I’m very supportive of the Ryan budget plan. It’s a bold and exciting effort on his part and on the part of the Republicans and it’s very much consistent with what I put out earlier. I think it’s amazing that we have a president who three and a half years in still hasn’t put a proposal out that deals with entitlements. This president’s dealing with entitlement reform — excuse me — this budget deals with entitlement reform, tax policy, which as you know is very similar to the one that I put out and efforts to reign in excessive spending. I applaud it. It’s an excellent piece of work and very much needed.

Secondly, the reforms that Ryan himself has proposed, the voucher system, will in fact reduce benefits for seniors because the private sector has historically been less effective than the public sector at keeping down health care costs.
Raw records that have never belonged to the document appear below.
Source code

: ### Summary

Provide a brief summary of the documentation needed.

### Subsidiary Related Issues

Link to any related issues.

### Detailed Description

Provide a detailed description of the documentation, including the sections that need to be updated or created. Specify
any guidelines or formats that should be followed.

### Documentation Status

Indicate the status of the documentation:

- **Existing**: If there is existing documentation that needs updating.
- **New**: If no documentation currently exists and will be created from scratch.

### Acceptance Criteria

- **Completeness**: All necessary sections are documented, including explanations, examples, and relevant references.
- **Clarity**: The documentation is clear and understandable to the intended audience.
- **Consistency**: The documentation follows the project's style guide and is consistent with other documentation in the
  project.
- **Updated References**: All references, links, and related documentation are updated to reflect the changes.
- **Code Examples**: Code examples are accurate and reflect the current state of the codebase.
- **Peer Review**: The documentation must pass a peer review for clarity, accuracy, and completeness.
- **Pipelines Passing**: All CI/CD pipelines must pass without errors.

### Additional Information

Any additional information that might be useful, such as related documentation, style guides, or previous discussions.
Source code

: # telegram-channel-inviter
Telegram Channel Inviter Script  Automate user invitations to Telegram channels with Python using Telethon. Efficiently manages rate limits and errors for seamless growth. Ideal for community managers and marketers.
There’s more trouble, however, when Ryan says this:

He created a bipartisan debt commission. They came back with an urgent report. He thanked them, sent them on their way, and then did exactly nothing.

Republicans stepped up with good-faith reforms and solutions equal to the problems. How did the president respond? By doing nothing – nothing except to dodge and demagogue the issue.

So here we are, $16 trillion in debt and still he does nothing. In Europe, massive debts have put entire governments at risk of collapse, and still he does nothing. And all we have heard from this president and his team are attacks on anyone who dares to point out the obvious.

They have no answer to this simple reality: We need to stop spending money we don’t have.

Two key issues here, once more. First, Ryan himself was on the debt commission and voted against its report. More importantly, however, Ryan is comparing apples with oranges when he compares US debt to European debt. As we’ve discussed in the past, the US controls its own currency and can enact its own monetary policy, while countries on the Euro cannot. In addition, interest rates on US debt remain below 2% and the rate of inflation frequently exceeds the interest rate, making inflation-adjusted US borrowing actually profitable for the government.

The rest of the speech is, regrettably, a series of anecdotes and efforts to get listeners emotionally, rather than intellectually, invested in the campaign, a stratagem that is a form of propaganda. Of course, the American political left do that as well, so that criticism is not particular to Ryan, but of the American political system more broadly.

There are several other zingers from other speakers at the convention besides Paul Ryan, but this post is already too long as it stands. There are many people writing about this subject today, some of them no doubt list more. The Christian Science Monitor has a particularly well-constructed one.

I’ve said this before and I’ll likely say it again before November–the amount of blatant misinformation being thrown about in American politics these days is extremely dangerous to the country and should concern everyone every bit as much as any of the problems or imaginary problems any of the political candidates are themselves emphasising.